Sadly we have channels claiming we're all crazy and it won't affect us at all.  I really do hope this does not come to pass. It will be an irreversible nail in the coffin.
Tarantula Collective did an update video.

Reactions: Like 1


----------



## YungRasputin

darkness975 said:


> Sadly we have channels claiming we're all crazy and it won't affect us at all.  I really do hope this does not come to pass. It will be an irreversible nail in the coffin.
> Tarantula Collective did an update video.

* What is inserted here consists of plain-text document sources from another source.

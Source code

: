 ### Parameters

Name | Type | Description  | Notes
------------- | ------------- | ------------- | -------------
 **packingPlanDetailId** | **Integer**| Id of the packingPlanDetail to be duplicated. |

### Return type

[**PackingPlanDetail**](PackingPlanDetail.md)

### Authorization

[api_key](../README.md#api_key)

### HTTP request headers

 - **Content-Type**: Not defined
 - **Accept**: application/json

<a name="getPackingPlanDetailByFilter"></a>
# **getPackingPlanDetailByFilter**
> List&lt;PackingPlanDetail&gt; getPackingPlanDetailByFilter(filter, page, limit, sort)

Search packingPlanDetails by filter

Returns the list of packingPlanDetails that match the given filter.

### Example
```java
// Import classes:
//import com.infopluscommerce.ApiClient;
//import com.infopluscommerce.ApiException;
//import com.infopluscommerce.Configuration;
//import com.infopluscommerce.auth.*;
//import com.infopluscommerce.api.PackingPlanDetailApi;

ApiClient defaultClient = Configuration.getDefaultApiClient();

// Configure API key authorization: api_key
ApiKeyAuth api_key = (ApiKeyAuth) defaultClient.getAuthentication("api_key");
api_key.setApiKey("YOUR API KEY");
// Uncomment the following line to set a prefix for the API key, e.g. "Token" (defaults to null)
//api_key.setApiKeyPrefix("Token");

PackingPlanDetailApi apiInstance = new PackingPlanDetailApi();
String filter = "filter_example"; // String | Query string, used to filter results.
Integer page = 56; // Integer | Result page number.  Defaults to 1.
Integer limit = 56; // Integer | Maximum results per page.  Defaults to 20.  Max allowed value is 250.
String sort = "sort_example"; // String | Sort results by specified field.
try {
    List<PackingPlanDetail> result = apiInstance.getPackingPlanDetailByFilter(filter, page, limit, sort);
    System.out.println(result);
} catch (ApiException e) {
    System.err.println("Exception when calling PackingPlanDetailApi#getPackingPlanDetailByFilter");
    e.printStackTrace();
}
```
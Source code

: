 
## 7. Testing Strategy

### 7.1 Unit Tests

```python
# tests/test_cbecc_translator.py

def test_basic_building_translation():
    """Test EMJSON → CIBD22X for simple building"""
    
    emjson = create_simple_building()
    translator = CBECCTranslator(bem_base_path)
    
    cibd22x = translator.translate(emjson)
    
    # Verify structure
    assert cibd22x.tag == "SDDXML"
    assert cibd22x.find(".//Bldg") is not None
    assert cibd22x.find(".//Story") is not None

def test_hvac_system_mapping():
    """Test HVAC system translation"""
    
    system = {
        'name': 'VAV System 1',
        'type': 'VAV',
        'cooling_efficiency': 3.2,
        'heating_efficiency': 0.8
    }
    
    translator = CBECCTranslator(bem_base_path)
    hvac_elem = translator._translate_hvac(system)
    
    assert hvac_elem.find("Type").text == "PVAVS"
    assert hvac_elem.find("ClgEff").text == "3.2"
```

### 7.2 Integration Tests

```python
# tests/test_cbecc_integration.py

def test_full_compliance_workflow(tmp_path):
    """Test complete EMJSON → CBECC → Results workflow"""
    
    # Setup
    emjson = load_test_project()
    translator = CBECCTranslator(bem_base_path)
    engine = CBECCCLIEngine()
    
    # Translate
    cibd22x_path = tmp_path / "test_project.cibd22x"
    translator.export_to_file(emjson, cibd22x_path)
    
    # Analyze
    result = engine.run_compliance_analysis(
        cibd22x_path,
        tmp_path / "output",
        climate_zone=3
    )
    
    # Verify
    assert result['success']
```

the people being contrary and intentionally downplaying this are a problem - the only way we can truly fight this thing is to be united and active - hopefully the senate will take up their version of the bill that leaves the ban out

Reactions: Like 1 | Agree 3


----------



## Zerpa27

I tried both CA senators and got a very polite go away from both of them

Reactions: Wow 1


----------



## LucN

Zerpa27 said:


> I tried both CA senators and got a very polite go away from both of them


Really ? I would have thought they'd stand up for those that vote for them. The sad reality is that a great majority of people just don't get the exotic pet trade. To them, it's possibly silly to keep a lizard or even a big hairy spider in an aquarium. We'll have to wait and see, I'm afraid. If it does pass, virtually every commercial channel of the exotic pet hobby will be greatly affected, from breeders to pet shops to us casual keepers. The best we can do is to reach out to as many politicians who actually understand our hobby. I'm sure there must some out there that have a thing for exotic animals.

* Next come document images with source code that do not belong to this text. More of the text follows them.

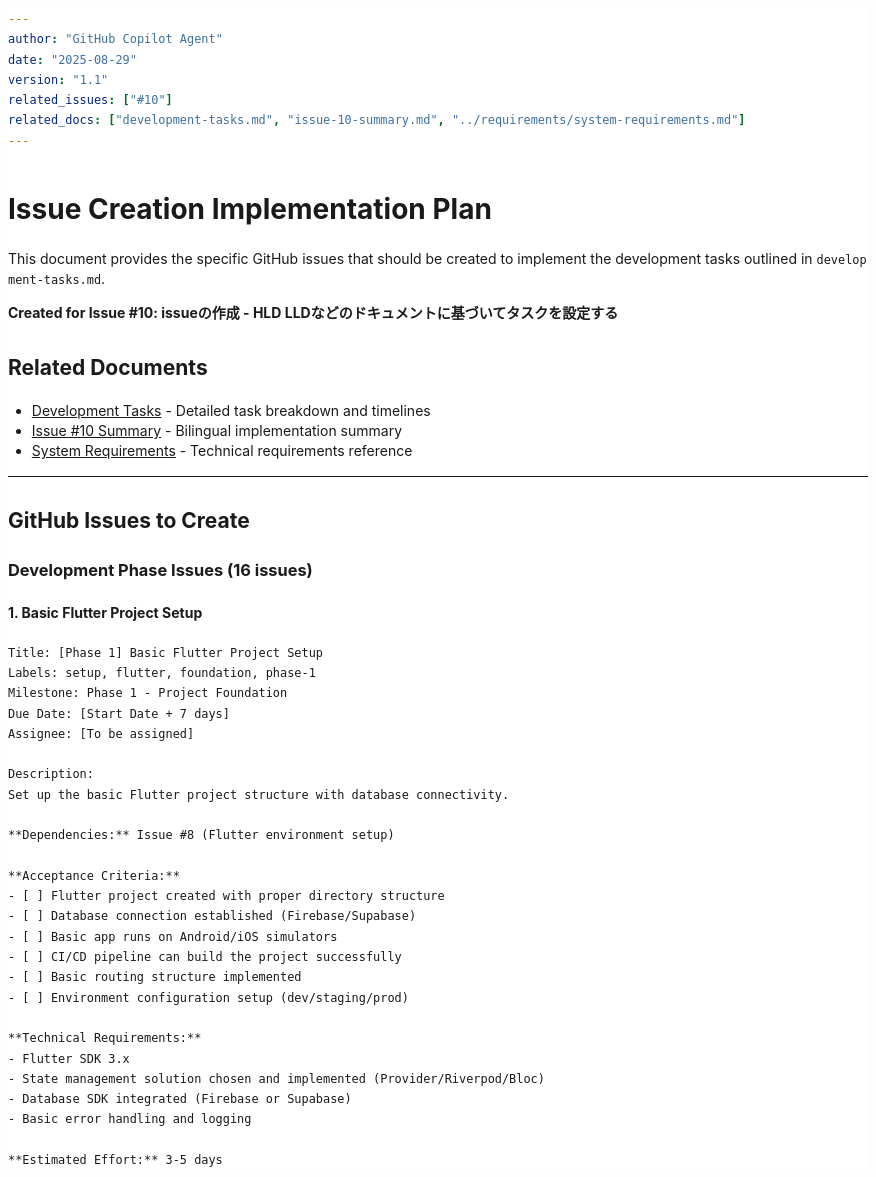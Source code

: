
 ```yaml
---
author: "GitHub Copilot Agent"
date: "2025-08-29"
version: "1.1"
related_issues: ["#10"]
related_docs: ["development-tasks.md", "issue-10-summary.md", "../requirements/system-requirements.md"]
---
```


# Issue Creation Implementation Plan

This document provides the specific GitHub issues that should be created to implement the development tasks outlined in `development-tasks.md`.

**Created for Issue #10: issueの作成 - HLD LLDなどのドキュメントに基づいてタスクを設定する**

## Related Documents
- [Development Tasks](development-tasks.md) - Detailed task breakdown and timelines
- [Issue #10 Summary](issue-10-summary.md) - Bilingual implementation summary
- [System Requirements](../requirements/system-requirements.md) - Technical requirements reference

---

## GitHub Issues to Create

### Development Phase Issues (16 issues)

#### 1. Basic Flutter Project Setup
```
Title: [Phase 1] Basic Flutter Project Setup
Labels: setup, flutter, foundation, phase-1
Milestone: Phase 1 - Project Foundation
Due Date: [Start Date + 7 days]
Assignee: [To be assigned]

Description:
Set up the basic Flutter project structure with database connectivity.

**Dependencies:** Issue #8 (Flutter environment setup)

**Acceptance Criteria:**
- [ ] Flutter project created with proper directory structure
- [ ] Database connection established (Firebase/Supabase)
- [ ] Basic app runs on Android/iOS simulators
- [ ] CI/CD pipeline can build the project successfully
- [ ] Basic routing structure implemented
- [ ] Environment configuration setup (dev/staging/prod)

**Technical Requirements:**
- Flutter SDK 3.x
- State management solution chosen and implemented (Provider/Riverpod/Bloc)
- Database SDK integrated (Firebase or Supabase)
- Basic error handling and logging

**Estimated Effort:** 3-5 days
```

Reactions: Like 1 | Agree 1


----------



## Zerpa27

I think what it comes to is all sides know the America Competes Act is a vote getter and any "pork" added to it will be overlooked.


----------



## spideyspinneret78

Well, thus far the version the Senate is proposing doesn't include the Lacey Act amendments. We're just going to need to hope that someone doesn't sneak them into the reconciled bill. Which means keep speaking up about it, keep spreading the word, and keep discussing it. Also, the amendments they're proposing are too broad and heavy handed of an approach (and to even be enforceable for that matter), but I do think that some changes need to be made to better address wildlife trafficking. I honestly don't know what changes could be made that would be fair and actually address the issue. It's very complicated. An all encompassing ban isn't the answer, though.

Reactions: Like 4


----------



## cold blood

spideyspinneret78 said:


> I do think that some changes need to be made to better address wildlife trafficking.

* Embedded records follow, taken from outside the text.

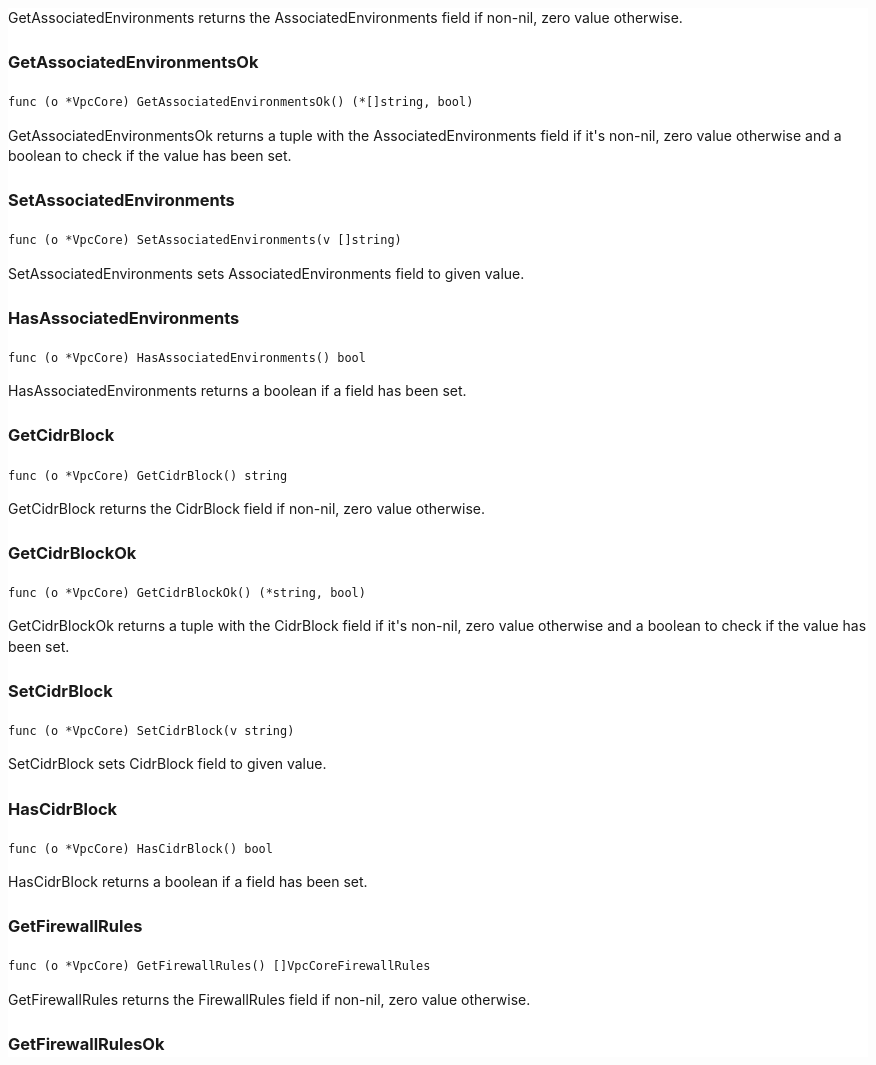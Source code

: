 GetAssociatedEnvironments returns the AssociatedEnvironments field if non-nil, zero value otherwise.

### GetAssociatedEnvironmentsOk

`func (o *VpcCore) GetAssociatedEnvironmentsOk() (*[]string, bool)`

GetAssociatedEnvironmentsOk returns a tuple with the AssociatedEnvironments field if it's non-nil, zero value otherwise
and a boolean to check if the value has been set.

### SetAssociatedEnvironments

`func (o *VpcCore) SetAssociatedEnvironments(v []string)`

SetAssociatedEnvironments sets AssociatedEnvironments field to given value.

### HasAssociatedEnvironments

`func (o *VpcCore) HasAssociatedEnvironments() bool`

HasAssociatedEnvironments returns a boolean if a field has been set.

### GetCidrBlock

`func (o *VpcCore) GetCidrBlock() string`

GetCidrBlock returns the CidrBlock field if non-nil, zero value otherwise.

### GetCidrBlockOk

`func (o *VpcCore) GetCidrBlockOk() (*string, bool)`

GetCidrBlockOk returns a tuple with the CidrBlock field if it's non-nil, zero value otherwise
and a boolean to check if the value has been set.

### SetCidrBlock

`func (o *VpcCore) SetCidrBlock(v string)`

SetCidrBlock sets CidrBlock field to given value.

### HasCidrBlock

`func (o *VpcCore) HasCidrBlock() bool`

HasCidrBlock returns a boolean if a field has been set.

### GetFirewallRules

`func (o *VpcCore) GetFirewallRules() []VpcCoreFirewallRules`

GetFirewallRules returns the FirewallRules field if non-nil, zero value otherwise.

### GetFirewallRulesOk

I think most of us feel that way...but there is no logical way to think that restricting captive breeding and sales could ever help, in fact, make it harder for captive breeding and shipping them and you do the opposite, as this restriction would only serve to make smuggling more profitable.

Glad to hear its currently out of the bill, hope it stays that way..

But I will also say, nothing is irreversible.

Reactions: Agree 4


----------



## Arachnophobphile

spideyspinneret78 said:


> Well, thus far the version the Senate is proposing doesn't include the Lacey Act amendments. We're just going to need to hope that someone doesn't sneak them into the reconciled bill. Which means keep speaking up about it, keep spreading the word, and keep discussing it. Also, the amendments they're proposing are too broad and heavy handed of an approach (and to even be enforceable for that matter), but I do think that some changes need to be made to better address wildlife trafficking. I honestly don't know what changes could be made that would be fair and actually address the issue. It's very complicated. An all encompassing ban isn't the answer, though.


Good to hear they are not in the bill, for now.

As far as trafficking wildlife it's not the U.S.'s job to police the world and never should be.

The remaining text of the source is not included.